═════ Excerpted records

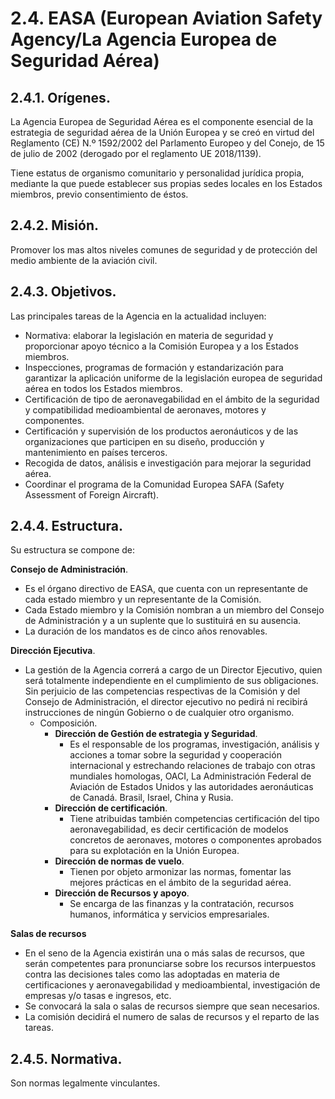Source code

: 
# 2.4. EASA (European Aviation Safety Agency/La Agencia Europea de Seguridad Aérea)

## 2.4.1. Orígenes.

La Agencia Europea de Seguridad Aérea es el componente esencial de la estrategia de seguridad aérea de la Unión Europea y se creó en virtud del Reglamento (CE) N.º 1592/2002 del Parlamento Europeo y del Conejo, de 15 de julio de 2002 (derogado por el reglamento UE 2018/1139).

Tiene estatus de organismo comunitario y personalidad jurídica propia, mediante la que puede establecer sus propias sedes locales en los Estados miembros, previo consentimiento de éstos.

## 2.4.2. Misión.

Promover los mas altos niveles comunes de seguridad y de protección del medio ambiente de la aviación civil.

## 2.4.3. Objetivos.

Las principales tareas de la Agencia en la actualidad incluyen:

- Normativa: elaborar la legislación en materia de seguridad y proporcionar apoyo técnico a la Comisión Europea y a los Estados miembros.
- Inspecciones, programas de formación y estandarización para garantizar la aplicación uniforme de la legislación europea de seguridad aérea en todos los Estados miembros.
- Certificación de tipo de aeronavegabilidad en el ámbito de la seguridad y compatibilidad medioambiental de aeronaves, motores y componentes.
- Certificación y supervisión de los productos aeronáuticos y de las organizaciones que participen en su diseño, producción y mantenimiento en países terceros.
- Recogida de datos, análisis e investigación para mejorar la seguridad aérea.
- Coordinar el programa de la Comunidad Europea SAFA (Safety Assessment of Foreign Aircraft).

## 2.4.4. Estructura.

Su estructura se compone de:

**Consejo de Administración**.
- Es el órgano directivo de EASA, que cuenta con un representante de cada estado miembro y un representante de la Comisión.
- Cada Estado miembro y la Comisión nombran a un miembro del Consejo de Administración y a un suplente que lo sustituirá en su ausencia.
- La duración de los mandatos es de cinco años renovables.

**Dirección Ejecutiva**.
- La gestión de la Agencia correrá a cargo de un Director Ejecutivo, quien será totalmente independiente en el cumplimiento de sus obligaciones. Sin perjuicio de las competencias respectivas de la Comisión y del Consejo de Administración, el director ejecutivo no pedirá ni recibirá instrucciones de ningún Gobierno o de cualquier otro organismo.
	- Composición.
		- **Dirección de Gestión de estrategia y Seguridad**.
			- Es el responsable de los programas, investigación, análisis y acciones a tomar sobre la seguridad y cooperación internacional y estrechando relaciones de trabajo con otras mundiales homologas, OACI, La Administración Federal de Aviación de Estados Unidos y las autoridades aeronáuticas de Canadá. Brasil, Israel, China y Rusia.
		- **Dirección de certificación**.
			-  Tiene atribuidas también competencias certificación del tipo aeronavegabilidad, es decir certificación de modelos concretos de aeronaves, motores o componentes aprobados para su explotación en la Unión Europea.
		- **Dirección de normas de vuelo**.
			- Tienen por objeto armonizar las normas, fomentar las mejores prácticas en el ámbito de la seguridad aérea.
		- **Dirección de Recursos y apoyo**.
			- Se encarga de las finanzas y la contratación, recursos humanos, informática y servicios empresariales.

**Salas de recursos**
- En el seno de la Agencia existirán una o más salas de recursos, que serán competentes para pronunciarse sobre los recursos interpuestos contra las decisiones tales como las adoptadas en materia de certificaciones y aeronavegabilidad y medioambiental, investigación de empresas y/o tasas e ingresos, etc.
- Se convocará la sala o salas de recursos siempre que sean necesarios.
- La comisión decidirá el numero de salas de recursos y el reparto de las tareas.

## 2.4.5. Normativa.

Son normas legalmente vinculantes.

══════════
═════ Excerpted records

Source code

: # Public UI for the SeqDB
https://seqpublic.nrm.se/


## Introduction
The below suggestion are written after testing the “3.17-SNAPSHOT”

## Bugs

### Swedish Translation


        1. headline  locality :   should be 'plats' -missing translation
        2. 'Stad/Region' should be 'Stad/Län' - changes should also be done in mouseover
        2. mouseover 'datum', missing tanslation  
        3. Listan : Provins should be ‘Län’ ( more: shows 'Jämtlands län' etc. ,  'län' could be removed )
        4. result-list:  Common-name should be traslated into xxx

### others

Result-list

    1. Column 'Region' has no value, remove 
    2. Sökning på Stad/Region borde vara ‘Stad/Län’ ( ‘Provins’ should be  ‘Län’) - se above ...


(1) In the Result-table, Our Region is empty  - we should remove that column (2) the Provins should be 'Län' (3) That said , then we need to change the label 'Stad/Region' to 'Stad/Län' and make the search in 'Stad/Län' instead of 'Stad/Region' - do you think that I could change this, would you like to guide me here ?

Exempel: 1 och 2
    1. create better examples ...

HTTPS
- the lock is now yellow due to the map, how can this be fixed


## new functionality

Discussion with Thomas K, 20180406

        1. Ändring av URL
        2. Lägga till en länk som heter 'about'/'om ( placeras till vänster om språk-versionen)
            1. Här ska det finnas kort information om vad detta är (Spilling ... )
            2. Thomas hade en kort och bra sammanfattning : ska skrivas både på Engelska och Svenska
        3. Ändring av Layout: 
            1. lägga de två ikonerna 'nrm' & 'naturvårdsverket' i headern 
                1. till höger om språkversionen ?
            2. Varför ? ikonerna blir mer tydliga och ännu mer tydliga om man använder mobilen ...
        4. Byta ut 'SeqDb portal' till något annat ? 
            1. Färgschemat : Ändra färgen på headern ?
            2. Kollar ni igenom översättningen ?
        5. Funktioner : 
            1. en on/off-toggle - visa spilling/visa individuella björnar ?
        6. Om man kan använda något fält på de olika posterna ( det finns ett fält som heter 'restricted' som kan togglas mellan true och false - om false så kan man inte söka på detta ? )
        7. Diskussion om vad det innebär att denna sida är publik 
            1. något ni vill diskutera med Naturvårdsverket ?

══════════
═════ Excerpted records

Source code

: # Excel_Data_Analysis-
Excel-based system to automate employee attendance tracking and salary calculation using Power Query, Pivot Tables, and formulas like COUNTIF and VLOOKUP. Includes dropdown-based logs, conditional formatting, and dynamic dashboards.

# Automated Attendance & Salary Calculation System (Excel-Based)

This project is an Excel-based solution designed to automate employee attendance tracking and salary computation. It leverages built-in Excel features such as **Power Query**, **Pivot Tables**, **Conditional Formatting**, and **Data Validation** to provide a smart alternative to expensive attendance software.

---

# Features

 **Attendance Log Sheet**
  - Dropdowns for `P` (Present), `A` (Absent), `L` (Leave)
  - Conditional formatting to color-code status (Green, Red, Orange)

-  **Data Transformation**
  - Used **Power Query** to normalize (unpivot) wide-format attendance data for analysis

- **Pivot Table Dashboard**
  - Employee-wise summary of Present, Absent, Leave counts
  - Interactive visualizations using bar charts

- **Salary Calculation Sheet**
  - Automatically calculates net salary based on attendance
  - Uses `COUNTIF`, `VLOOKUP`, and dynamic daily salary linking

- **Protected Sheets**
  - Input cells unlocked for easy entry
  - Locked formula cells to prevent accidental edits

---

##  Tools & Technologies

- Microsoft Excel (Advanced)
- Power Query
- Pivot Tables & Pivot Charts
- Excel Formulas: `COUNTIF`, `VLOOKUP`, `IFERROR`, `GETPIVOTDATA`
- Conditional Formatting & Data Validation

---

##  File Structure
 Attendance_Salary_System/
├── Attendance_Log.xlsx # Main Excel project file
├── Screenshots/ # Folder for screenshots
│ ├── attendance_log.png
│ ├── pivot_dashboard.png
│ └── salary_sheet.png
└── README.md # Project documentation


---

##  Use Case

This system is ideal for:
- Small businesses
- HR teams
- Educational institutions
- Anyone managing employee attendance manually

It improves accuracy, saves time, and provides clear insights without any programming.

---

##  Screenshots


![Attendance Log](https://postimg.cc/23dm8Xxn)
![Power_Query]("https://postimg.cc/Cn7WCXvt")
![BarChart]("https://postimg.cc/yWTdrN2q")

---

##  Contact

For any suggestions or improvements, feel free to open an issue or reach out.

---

══════════

What this task involves: Beginning at the line above with "(1) In the Result-table, Our" and finishing at the line with "1. något ni", return each line exactly and return nothing else.

Solution for this problem:
(1) In the Result-table, Our Region is empty  - we should remove that column (2) the Provins should be 'Län' (3) That said , then we need to change the label 'Stad/Region' to 'Stad/Län' and make the search in 'Stad/Län' instead of 'Stad/Region' - do you think that I could change this, would you like to guide me here ?

Exempel: 1 och 2
    1. create better examples ...

HTTPS
- the lock is now yellow due to the map, how can this be fixed


## new functionality

Discussion with Thomas K, 20180406

        1. Ändring av URL
        2. Lägga till en länk som heter 'about'/'om ( placeras till vänster om språk-versionen)
            1. Här ska det finnas kort information om vad detta är (Spilling ... )
            2. Thomas hade en kort och bra sammanfattning : ska skrivas både på Engelska och Svenska
        3. Ändring av Layout: 
            1. lägga de två ikonerna 'nrm' & 'naturvårdsverket' i headern 
                1. till höger om språkversionen ?
            2. Varför ? ikonerna blir mer tydliga och ännu mer tydliga om man använder mobilen ...
        4. Byta ut 'SeqDb portal' till något annat ? 
            1. Färgschemat : Ändra färgen på headern ?
            2. Kollar ni igenom översättningen ?
        5. Funktioner : 
            1. en on/off-toggle - visa spilling/visa individuella björnar ?
        6. Om man kan använda något fält på de olika posterna ( det finns ett fält som heter 'restricted' som kan togglas mellan true och false - om false så kan man inte söka på detta ? )
        7. Diskussion om vad det innebär att denna sida är publik 
            1. något ni vill diskutera med Naturvårdsverket ?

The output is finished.